I used to practice clearing my head of any thoughts or limiting it to just one mantra-type thought when I would hit a ball. Typically, a golfer would think positive thoughts – focus on a simple, essential part of the swing, anything but negative, anything but – don’t hit the ball in the water, don’t hit hit the ball fat, etc. Unfortunately, ten years on and very little golf later, I have no control over my thoughts.
My thoughts during most every shot today? I’m definitely going to hit this badly. How bad is it possible to hit a ball? Where in the world is this going to go? This is a bad idea. Stop swinging now.
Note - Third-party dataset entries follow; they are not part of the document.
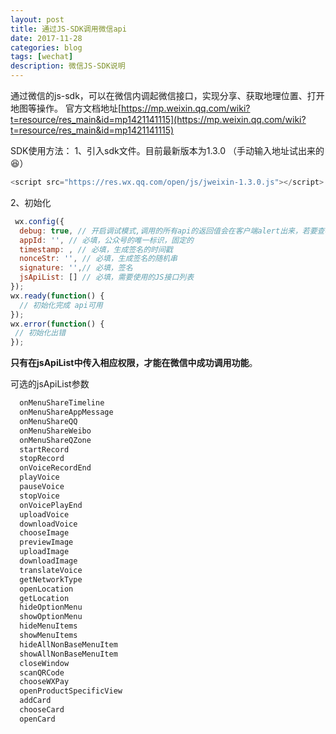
 ```yaml
---
layout: post
title: 通过JS-SDK调用微信api
date: 2017-11-28
categories: blog
tags: [wechat]
description: 微信JS-SDK说明
---
```

通过微信的js-sdk，可以在微信内调起微信接口，实现分享、获取地理位置、打开地图等操作。
官方文档地址[https://mp.weixin.qq.com/wiki?t=resource/res_main&id=mp1421141115](https://mp.weixin.qq.com/wiki?t=resource/res_main&id=mp1421141115)

SDK使用方法：
1、引入sdk文件。目前最新版本为1.3.0 （手动输入地址试出来的 :satisfied:）
```javascript
<script src="https://res.wx.qq.com/open/js/jweixin-1.3.0.js"></script>
```

2、初始化
```javascript
 wx.config({
  debug: true, // 开启调试模式,调用的所有api的返回值会在客户端alert出来，若要查看传入的参数，可以在pc端打开，参数信息会通过log打出，仅在pc端时才会打印。
  appId: '', // 必填，公众号的唯一标识，固定的
  timestamp: , // 必填，生成签名的时间戳
  nonceStr: '', // 必填，生成签名的随机串
  signature: '',// 必填，签名
  jsApiList: [] // 必填，需要使用的JS接口列表
});
wx.ready(function() {
  // 初始化完成 api可用
});
wx.error(function() {
 // 初始化出错
});
```

**只有在jsApiList中传入相应权限，才能在微信中成功调用功能**。

可选的jsApiList参数
```javascript
  onMenuShareTimeline
  onMenuShareAppMessage
  onMenuShareQQ
  onMenuShareWeibo
  onMenuShareQZone
  startRecord
  stopRecord
  onVoiceRecordEnd
  playVoice
  pauseVoice
  stopVoice
  onVoicePlayEnd
  uploadVoice
  downloadVoice
  chooseImage
  previewImage
  uploadImage
  downloadImage
  translateVoice
  getNetworkType
  openLocation
  getLocation
  hideOptionMenu
  showOptionMenu
  hideMenuItems
  showMenuItems
  hideAllNonBaseMenuItem
  showAllNonBaseMenuItem
  closeWindow
  scanQRCode
  chooseWXPay
  openProductSpecificView
  addCard
  chooseCard
  openCard
```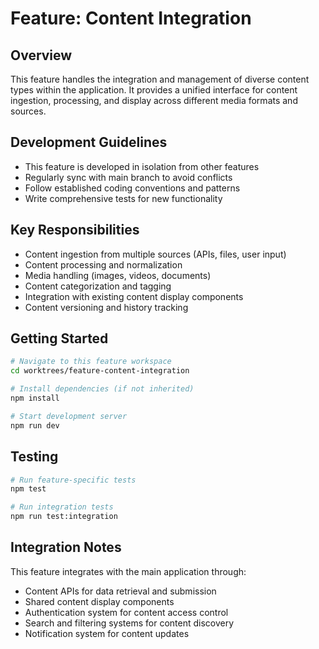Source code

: # Feature: Content Integration

## Overview
This feature handles the integration and management of diverse content types within the application. It provides a unified interface for content ingestion, processing, and display across different media formats and sources.

## Development Guidelines
- This feature is developed in isolation from other features
- Regularly sync with main branch to avoid conflicts
- Follow established coding conventions and patterns
- Write comprehensive tests for new functionality

## Key Responsibilities
- Content ingestion from multiple sources (APIs, files, user input)
- Content processing and normalization
- Media handling (images, videos, documents)
- Content categorization and tagging
- Integration with existing content display components
- Content versioning and history tracking

## Getting Started
```bash
# Navigate to this feature workspace
cd worktrees/feature-content-integration

# Install dependencies (if not inherited)
npm install

# Start development server
npm run dev
```

## Testing
```bash
# Run feature-specific tests
npm test

# Run integration tests
npm run test:integration
```

## Integration Notes
This feature integrates with the main application through:
- Content APIs for data retrieval and submission
- Shared content display components
- Authentication system for content access control
- Search and filtering systems for content discovery
- Notification system for content updates
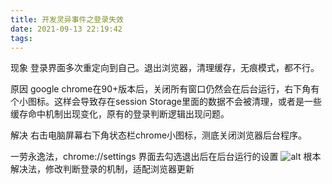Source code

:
 ```yaml
---
title: 开发灵异事件之登录失效
date: 2021-09-13 22:19:42
tags:
---
```

现象
登录界面多次重定向到自己。退出浏览器，清理缓存，无痕模式，都不行。

原因
google chrome在90+版本后，关闭所有窗口仍然会在后台运行，右下角有个小图标。这样会导致存在session Storage里面的数据不会被清理，或者是一些缓存命中机制出现变化，原有的登录判断逻辑出现问题。

解决
右击电脑屏幕右下角状态栏chrome小图标，测底关闭浏览器后台程序。

一劳永逸法，chrome://settings 界面去勾选退出后在后台运行的设置
![alt]([https://](https://upload-images.jianshu.io/upload_images/8156292-157357cdc6edd678.png?imageMogr2/auto-orient/strip%7CimageView2/2/w/1240))
根本解决法，修改判断登录的机制，适配浏览器更新

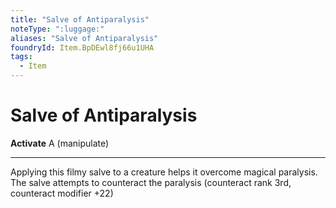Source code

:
 ```yaml
---
title: "Salve of Antiparalysis"
noteType: ":luggage:"
aliases: "Salve of Antiparalysis"
foundryId: Item.BpDEwl8fj66u1UHA
tags:
  - Item
---
```


# Salve of Antiparalysis

**Activate** A (manipulate)

* * *

Applying this filmy salve to a creature helps it overcome magical paralysis. The salve attempts to counteract the paralysis (counteract rank 3rd, counteract modifier +22)
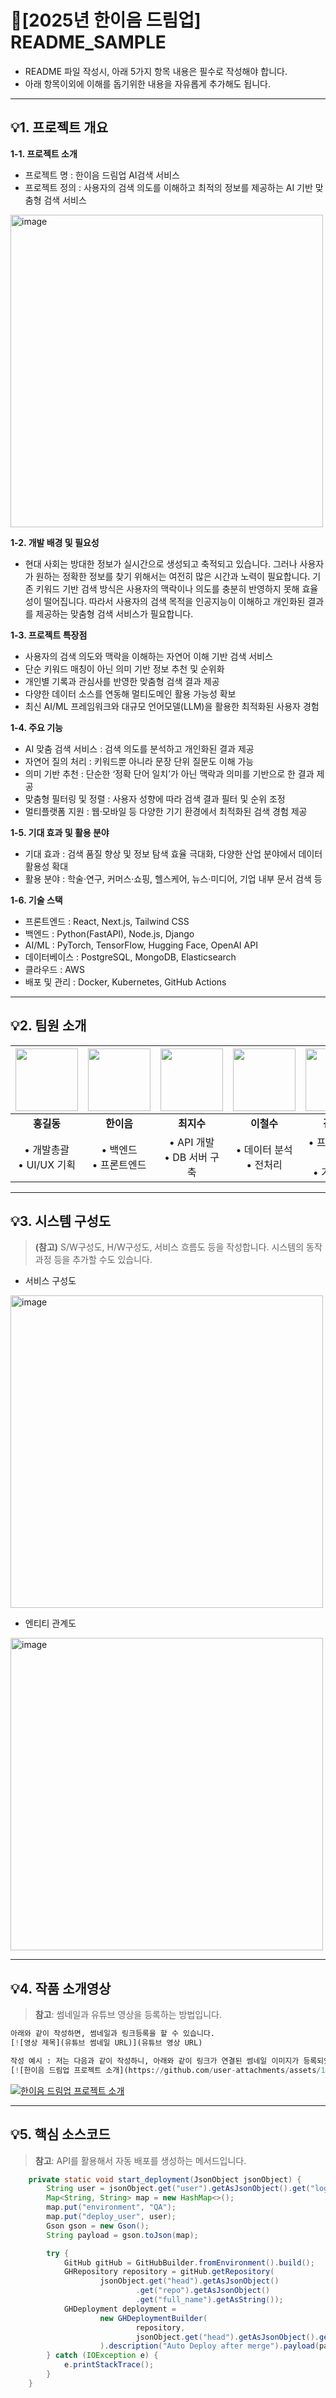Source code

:# 📝[2025년 한이음 드림업] README_SAMPLE

- README 파일 작성시, 아래 5가지 항목 내용은 필수로 작성해야 합니다.
- 아래 항목이외에 이해를 돕기위한 내용을 자유롭게 추가해도 됩니다.
---

## **💡1. 프로젝트 개요**

**1-1. 프로젝트 소개**
- 프로젝트 명 : 한이음 드림업 AI검색 서비스
- 프로젝트 정의 : 사용자의 검색 의도를 이해하고 최적의 정보를 제공하는 AI 기반 맞춤형 검색 서비스
<img width="500" height="500" alt="image" src="https://github.com/user-attachments/assets/b25d0039-dfc8-4a6f-85c0-567a92e4039f" />


**1-2. 개발 배경 및 필요성**
- 현대 사회는 방대한 정보가 실시간으로 생성되고 축적되고 있습니다. 그러나 사용자가 원하는 정확한 정보를 찾기 위해서는 여전히 많은 시간과 노력이 필요합니다. 기존 키워드 기반 검색 방식은 사용자의 맥락이나 의도를 충분히 반영하지 못해 효율성이 떨어집니다. 따라서 사용자의 검색 목적을 인공지능이 이해하고 개인화된 결과를 제공하는 맞춤형 검색 서비스가 필요합니다.

**1-3. 프로젝트 특장점**
- 사용자의 검색 의도와 맥락을 이해하는 자연어 이해 기반 검색 서비스
- 단순 키워드 매칭이 아닌 의미 기반 정보 추천 및 순위화
- 개인별 기록과 관심사를 반영한 맞춤형 검색 결과 제공
- 다양한 데이터 소스를 연동해 멀티도메인 활용 가능성 확보
- 최신 AI/ML 프레임워크와 대규모 언어모델(LLM)을 활용한 최적화된 사용자 경험

**1-4. 주요 기능**
- AI 맞춤 검색 서비스 : 검색 의도를 분석하고 개인화된 결과 제공
- 자연어 질의 처리 : 키워드뿐 아니라 문장 단위 질문도 이해 가능
- 의미 기반 추천 : 단순한 ‘정확 단어 일치’가 아닌 맥락과 의미를 기반으로 한 결과 제공
- 맞춤형 필터링 및 정렬 : 사용자 성향에 따라 검색 결과 필터 및 순위 조정
- 멀티플랫폼 지원 : 웹·모바일 등 다양한 기기 환경에서 최적화된 검색 경험 제공

**1-5. 기대 효과 및 활용 분야**
- 기대 효과 : 검색 품질 향상 및 정보 탐색 효율 극대화, 다양한 산업 분야에서 데이터 활용성 확대
- 활용 분야 : 학술·연구, 커머스·쇼핑, 헬스케어, 뉴스·미디어, 기업 내부 문서 검색 등

**1-6. 기술 스택**
- 프론트엔드 : React, Next.js, Tailwind CSS
- 백엔드 : Python(FastAPI), Node.js, Django
- AI/ML : PyTorch, TensorFlow, Hugging Face, OpenAI API
- 데이터베이스 : PostgreSQL, MongoDB, Elasticsearch
- 클라우드 : AWS
- 배포 및 관리 : Docker, Kubernetes, GitHub Actions

---

## **💡2. 팀원 소개**
| <img src="https://github.com/user-attachments/assets/334045b4-4c1d-41e0-9953-c078488ea76f" width="100" height="100"> | <img src="https://github.com/user-attachments/assets/044c022d-aefb-415e-bdc6-af4d6b0938af" width="100" height="100"> | <img src="https://github.com/user-attachments/assets/69f6a559-ce87-478c-975c-dfb377996e58" width="100" height="100"> | <img src="https://github.com/user-attachments/assets/334045b4-4c1d-41e0-9953-c078488ea76f" width="100" height="100"> | <img src="https://github.com/user-attachments/assets/044c022d-aefb-415e-bdc6-af4d6b0938af" width="100" height="100"> |
|:---:|:---:|:---:|:---:|:---:|
| **홍길동** | **한이음** | **최지수** | **이철수** | **김멘토** |
| • 개발총괄 <br> • UI/UX 기획 | • 백엔드 <br> • 프론트엔드 | • API 개발 <br> • DB 서버 구축 |• 데이터 분석 <br> • 전처리 | • 프로젝트 멘토 <br> • 기술 자문 |



---
## **💡3. 시스템 구성도**
> **(참고)** S/W구성도, H/W구성도, 서비스 흐름도 등을 작성합니다. 시스템의 동작 과정 등을 추가할 수도 있습니다.
- 서비스 구성도
<img width="500" height="500" alt="image" src="https://github.com/user-attachments/assets/28fc8453-d1a0-4184-8fd0-130d93d18545" />

- 엔티티 관계도
<img width="500" height="500" alt="image" src="https://github.com/user-attachments/assets/76e3347b-6d94-491e-8aeb-a7b4601c54d5" />


---
## **💡4. 작품 소개영상**
> **참고**: 썸네일과 유튜브 영상을 등록하는 방법입니다.
```Python
아래와 같이 작성하면, 썸네일과 링크등록을 할 수 있습니다.
[![영상 제목](유튜브 썸네일 URL)](유튜브 영상 URL)

작성 예시 : 저는 다음과 같이 작성하니, 아래와 같이 링크가 연결된 썸네일 이미지가 등록되었네요! 
[![한이음 드림업 프로젝트 소개](https://github.com/user-attachments/assets/16435f88-e7d3-4e45-a128-3d32648d2d84)](https://youtu.be/YcD3Lbn2FRI?si=isERqIAT9Aqvdqwp)
```
[![한이음 드림업 프로젝트 소개](https://github.com/user-attachments/assets/16435f88-e7d3-4e45-a128-3d32648d2d84)](https://youtu.be/YcD3Lbn2FRI?si=isERqIAT9Aqvdqwp)


---
## **💡5. 핵심 소스코드**
> **참고**: API를 활용해서 자동 배포를 생성하는 메서드입니다.

```Java
    private static void start_deployment(JsonObject jsonObject) {
        String user = jsonObject.get("user").getAsJsonObject().get("login").getAsString();
        Map<String, String> map = new HashMap<>();
        map.put("environment", "QA");
        map.put("deploy_user", user);
        Gson gson = new Gson();
        String payload = gson.toJson(map);

        try {
            GitHub gitHub = GitHubBuilder.fromEnvironment().build();
            GHRepository repository = gitHub.getRepository(
                    jsonObject.get("head").getAsJsonObject()
                            .get("repo").getAsJsonObject()
                            .get("full_name").getAsString());
            GHDeployment deployment =
                    new GHDeploymentBuilder(
                            repository,
                            jsonObject.get("head").getAsJsonObject().get("sha").getAsString()
                    ).description("Auto Deploy after merge").payload(payload).autoMerge(false).create();
        } catch (IOException e) {
            e.printStackTrace();
        }
    }
```
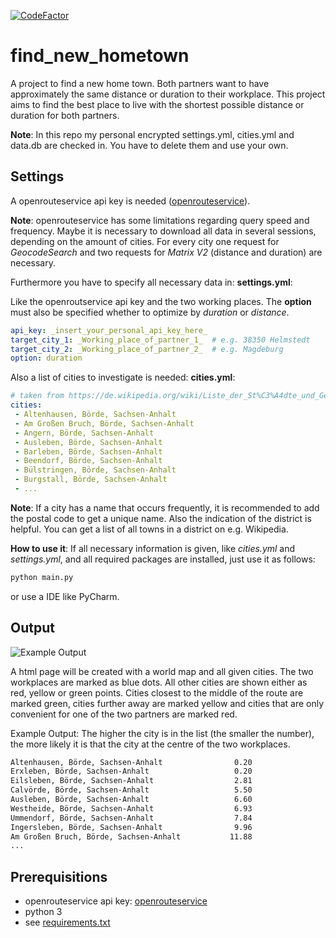 [![CodeFactor](https://www.codefactor.io/repository/github/thorshamster/find_new_hometown/badge?s=490599446953487415bc297769f782570860b96c)](https://www.codefactor.io/repository/github/thorshamster/find_new_hometown)

# find_new_hometown

A project to find a new home town. 
Both partners want to have approximately the same distance or duration to their workplace. 
This project aims to find the best place to live with the shortest possible distance or duration for both partners.

**Note**: In this repo my personal encrypted settings.yml, cities.yml and data.db are checked in. 
You have to delete them and use your own.

## Settings

A openrouteservice api key is needed ([openrouteservice](https://openrouteservice.org/dev/#/login)).

**Note**: openrouteservice has some limitations regarding query speed and frequency.
Maybe it is necessary to download all data in several sessions, depending on the amount of cities.
For every city one request for *GeocodeSearch* and two requests for *Matrix V2* (distance and duration) are necessary.

Furthermore you have to specify all necessary data in: **settings.yml**:

Like the openroutservice api key and the two working places.
The **option** must also be specified whether to optimize by *duration* or *distance*.
```yaml
api_key: _insert_your_personal_api_key_here_
target_city_1: _Working_place_of_partner_1_  # e.g. 38350 Helmstedt
target_city_2: _Working_place_of_partner_2_  # e.g. Magdeburg
option: duration
``` 

Also a list of cities to investigate is needed: **cities.yml**:
```yaml
# taken from https://de.wikipedia.org/wiki/Liste_der_St%C3%A4dte_und_Gemeinden_in_Sachsen-Anhalt
cities:
 - Altenhausen, Börde, Sachsen-Anhalt
 - Am Großen Bruch, Börde, Sachsen-Anhalt
 - Angern, Börde, Sachsen-Anhalt
 - Ausleben, Börde, Sachsen-Anhalt
 - Barleben, Börde, Sachsen-Anhalt
 - Beendorf, Börde, Sachsen-Anhalt
 - Bülstringen, Börde, Sachsen-Anhalt
 - Burgstall, Börde, Sachsen-Anhalt
 - ...
``` 

**Note**: If a city has a name that occurs frequently, 
it is recommended to add the postal code to get a unique name. 
Also the indication of the district is helpful.
You can get a list of all towns in a district on e.g. Wikipedia.

**How to use it**:
If all necessary information is given, like *cities.yml* and *settings.yml*, 
and all required packages are installed, just use it as follows:
```python
python main.py
```
or use a IDE like PyCharm.

## Output

![Example Output](https://user-images.githubusercontent.com/48162347/71783309-51866580-2fe5-11ea-894a-9e8b5ec13928.png)

A html page will be created with a world map and all given cities. 
The two workplaces are marked as blue dots. 
All other cities are shown either as red, yellow or green points.
Cities closest to the middle of the route are marked green, cities further 
away are marked yellow and cities that are only convenient for one 
of the two partners are marked red.

Example Output: The higher the city is in the list (the smaller the number), the more likely it is that 
the city at the centre of the two workplaces.

```bash
Altenhausen, Börde, Sachsen-Anhalt                0.20
Erxleben, Börde, Sachsen-Anhalt                   0.20
Eilsleben, Börde, Sachsen-Anhalt                  2.81
Calvörde, Börde, Sachsen-Anhalt                   5.50
Ausleben, Börde, Sachsen-Anhalt                   6.60
Westheide, Börde, Sachsen-Anhalt                  6.93
Ummendorf, Börde, Sachsen-Anhalt                  7.84
Ingersleben, Börde, Sachsen-Anhalt                9.96
Am Großen Bruch, Börde, Sachsen-Anhalt           11.88
...
```

## Prerequisitions
-   openrouteservice api key: [openrouteservice](https://openrouteservice.org/dev/#/login)
-   python 3
-   see [requirements.txt](https://github.com/ThorsHamster/find_new_hometown/blob/master/requirements.txt)
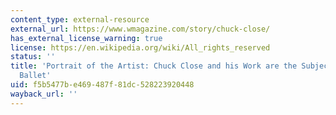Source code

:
 ```yaml
---
content_type: external-resource
external_url: https://www.wmagazine.com/story/chuck-close/
has_external_license_warning: true
license: https://en.wikipedia.org/wiki/All_rights_reserved
status: ''
title: 'Portrait of the Artist: Chuck Close and his Work are the Subject of a New
  Ballet'
uid: f5b5477b-e469-487f-81dc-528223920448
wayback_url: ''
---
```

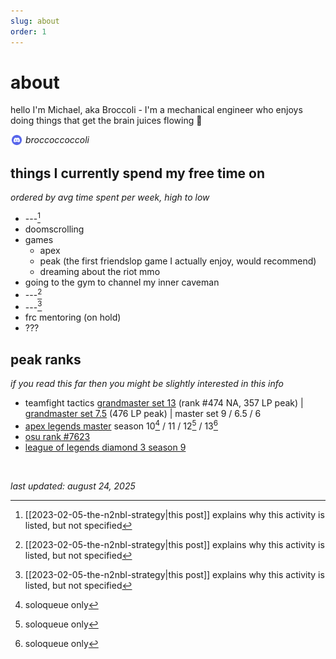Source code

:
 ```yaml
---
slug: about
order: 1
---
```


# about

hello I'm Michael, aka Broccoli - I'm a mechanical engineer who enjoys doing things that get the brain juices flowing :slightly_smiling_face:


<img src="/images/icons/discord.png" alt="Discord" style="width: 20px; height: 20px; vertical-align: middle; position: relative; top: -2px; display: inline-block;"> *broccoccoccoli*


## things I currently spend my free time on
*ordered by avg time spent per week, high to low*

- ---[^1] <!--bp/sts-->
- doomscrolling
- games
    - apex
    - peak (the first friendslop game I actually enjoy, would recommend)
    - dreaming about the riot mmo
- going to the gym to channel my inner caveman
- ---[^1] <!--vl-->
- ---[^1] <!--ct-->
- frc mentoring (on hold)
- ???


## peak ranks
*if you read this far then you might be slightly interested in this info*
- teamfight tactics [grandmaster set 13](images/tftrank13.png) (rank \#474 NA, 357 LP peak) | [grandmaster set 7.5](images/tftrank.png) (476 LP peak) | master set 9 / 6.5 / 6 
- [apex legends master](images/apexrank.png) season 10[^2] / 11 / 12[^2] / 13[^2]
- [osu rank \#7623](https://osu.ppy.sh/users/5870537) 
- [league of legends diamond 3 season 9](https://www.op.gg/summoners/na/Broccoli-veg)

&nbsp;

*last updated: august 24, 2025*


[^1]: [[2023-02-05-the-n2nbl-strategy|this post]] explains why this activity is listed, but not specified
[^2]: soloqueue only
And yet, no matter the noise my conscious mind blabbered, my unconscious muscle memory had no problems. I pulled the club back from the ball and moments later, there was the crisp sound and feel of solid contact, eyes flashed skyward, and there went the ball, beautiful, straight, arching high in the hazy blue, cool winter sky – to my complete and utter conscious amazement.
I did not shoot a good score today, nor was every shot great or even good, not by any means, but everything was still there. The foundation, the thousands upon tens of thousands of swings that defined me for the better part of my younger years were still there, living somewhere in my brain and my hands and my arms and my back and my legs.
When I finished playing golf with my friend, Stephen Maxwell, and his father this afternoon, I was ecstatic, elated, nothing short of high. I had found that treasured old possession deep in the recesses of the attic, and it was still just as perfect and fantastic as it was all those years ago.
They gave me the best gift I’ve received in a very long time tonight – they gave me a bag with a driver, a 3-wood, a 5-wood, a lob wedge, a pitching wedge, and a putter in it – almost half of a standard set of clubs. Just thinking about that gift makes me want to cry. It makes me so happy to have golf back in my life. I might not play every day, or even 10 times in a year, but just knowing that there are clubs waiting for me, for when the time is right, is a comforting feeling.
I grew up as a golfer. No matter how far I roam away from golf, it will always, always, always be a part of me. I’m glad that I finally realized that today.
I came home tonight and finished up what the Maxwell’s generosity started – I bought a solid set of irons online. They’ll be here by Wednesday.
After that, I made a solemn promise to my 14-year-old self with his countless pictures of golfers and courses on the walls of his room and a faded, worn nine-iron in the corner – I won’t ever sell these clubs.